El gráfico, grandes rasgos, resume veinte años de "Made in China".

Años no exentos de polémicas. El entusiasmo por la globalización ha decaído de un tiempo esta parte. Son cada vez más los países ricos que hablan sin tapujos de proteger e incentivar la industria nacional, tras años de proceso contrario. Alemania es uno de los más notorios, en una dinámica acrecentada por la epidemia y por el súbito descubrimiento de que media humanidad dependía de China para abastecerse de recursos, con los riesgos geo-estratégicos que ello conlleva. Cuando China paró su industria el resto del mundo simplemente contempló atónito cómo sus cadenas de distribución, su consumo, se detenía.

Otros países están ganando cada vez más peso en el comercio internacional, pero ninguno como China.

Una dependencia quizá poco recomendable. En este proceso también debemos encajar la "guerra comercial" declarada hace algunos años por Estados Unidos. La Administración Trump deseaba resolver algunas de las quejas históricas del país dentro de la Organización Mundial del Comercio. China, explicaba el gobierno estadounidense, jugaba con un doble rasero. Sus productos circulaban con libertad en los mercados occidentales pero los productos occidentales encontraban numerosas trabas en China. Sus empresas, además, gozaban de un favor público y estatal que perjudicaba a la libre competencia, la base de toda relación saludable.
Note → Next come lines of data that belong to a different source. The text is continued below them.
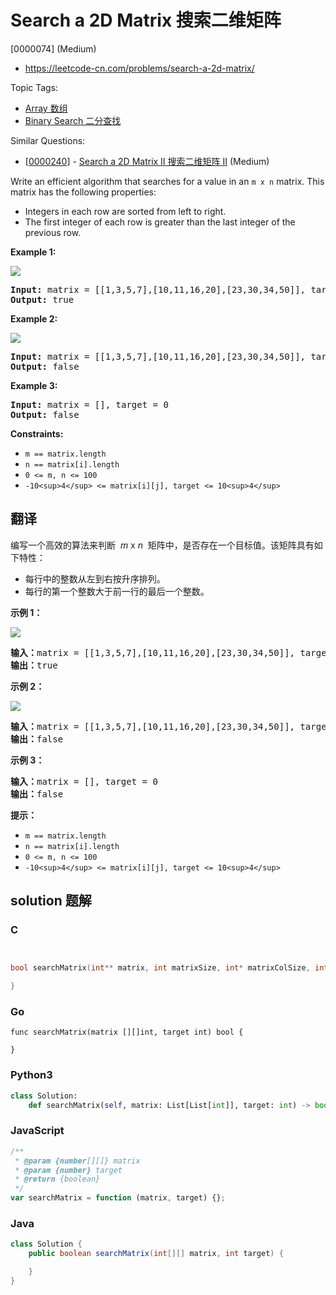 # Search a 2D Matrix 搜索二维矩阵

[0000074] (Medium)

- https://leetcode-cn.com/problems/search-a-2d-matrix/

Topic Tags:

- [Array 数组](https://leetcode-cn.com/tag/array/)
- [Binary Search 二分查找](https://leetcode-cn.com/tag/binary-search/)

Similar Questions:

- [[0000240](https://leetcode-cn.com/problems/search-a-2d-matrix-ii/)] - [Search a 2D Matrix II 搜索二维矩阵 II](./0000240.search-a-2d-matrix-ii.md) (Medium)

Write an efficient algorithm that searches for a value in an `m x n` matrix. This matrix has the following properties:

- Integers in each row are sorted from left to right.
- The first integer of each row is greater than the last integer of the previous row.

**Example 1:**

![](https://assets.leetcode.com/uploads/2020/10/05/mat.jpg)

<pre><strong>Input:</strong> matrix = [[1,3,5,7],[10,11,16,20],[23,30,34,50]], target = 3
<strong>Output:</strong> true
</pre>

**Example 2:**

![](https://assets.leetcode.com/uploads/2020/10/05/mat2.jpg)

<pre><strong>Input:</strong> matrix = [[1,3,5,7],[10,11,16,20],[23,30,34,50]], target = 13
<strong>Output:</strong> false
</pre>

**Example 3:**

<pre><strong>Input:</strong> matrix = [], target = 0
<strong>Output:</strong> false
</pre>

**Constraints:**

- `m == matrix.length`
- `n == matrix[i].length`
- `0 <= m, n <= 100`
- `-10<sup>4</sup> <= matrix[i][j], target <= 10<sup>4</sup>`

## 翻译

编写一个高效的算法来判断  *m* x *n*  矩阵中，是否存在一个目标值。该矩阵具有如下特性：

- 每行中的整数从左到右按升序排列。
- 每行的第一个整数大于前一行的最后一个整数。

**示例 1：**

![](https://assets.leetcode.com/uploads/2020/10/05/mat.jpg)

<pre><strong>输入：</strong>matrix = [[1,3,5,7],[10,11,16,20],[23,30,34,50]], target = 3
<strong>输出：</strong>true
</pre>

**示例 2：**

![](https://assets.leetcode.com/uploads/2020/10/05/mat2.jpg)

<pre><strong>输入：</strong>matrix = [[1,3,5,7],[10,11,16,20],[23,30,34,50]], target = 13
<strong>输出：</strong>false
</pre>

**示例 3：**

<pre><strong>输入：</strong>matrix = [], target = 0
<strong>输出：</strong>false
</pre>

**提示：**

- `m == matrix.length`
- `n == matrix[i].length`
- `0 <= m, n <= 100`
- `-10<sup>4</sup> <= matrix[i][j], target <= 10<sup>4</sup>`

## solution 题解

### C

```c


bool searchMatrix(int** matrix, int matrixSize, int* matrixColSize, int target){

}
```

### Go

```golang
func searchMatrix(matrix [][]int, target int) bool {

}
```

### Python3

```python
class Solution:
    def searchMatrix(self, matrix: List[List[int]], target: int) -> bool:
```

### JavaScript

```javascript
/**
 * @param {number[][]} matrix
 * @param {number} target
 * @return {boolean}
 */
var searchMatrix = function (matrix, target) {};
```

### Java

```java
class Solution {
    public boolean searchMatrix(int[][] matrix, int target) {

    }
}
```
Las cuotas de producción, los subsidios teledirigidos desde el estado chino hasta sus empresas, el espionaje industrial, el vulgar plagio y calco de tecnología y las trabas a las exportaciones hacia dentro de China funcionaron como detonante para una relación cada vez más rota. China, para entonces, miraba desde las alturas. En 2020 alcanzó su pico como potencia comercial: el 15% de las exportaciones mundiales son suyas. Uno de cada seis productos intercambiados en el mundo se hacen en sus fábricas. Ni siquiera Alemania o Estados Unidos llegaron tan lejos.

¿Cuánto puede durar? Es difícil saberlo. Como hemos visto, China ya ha empezado a deslocalizar su industria. Sus trabajadores cada vez cobran más y su economía camina hacia la terciarización. Los países pobres de su órbita inmediata se llevarán parte de sus fábricas. Pero hasta su futura decadencia, si es que llega, queda mucho.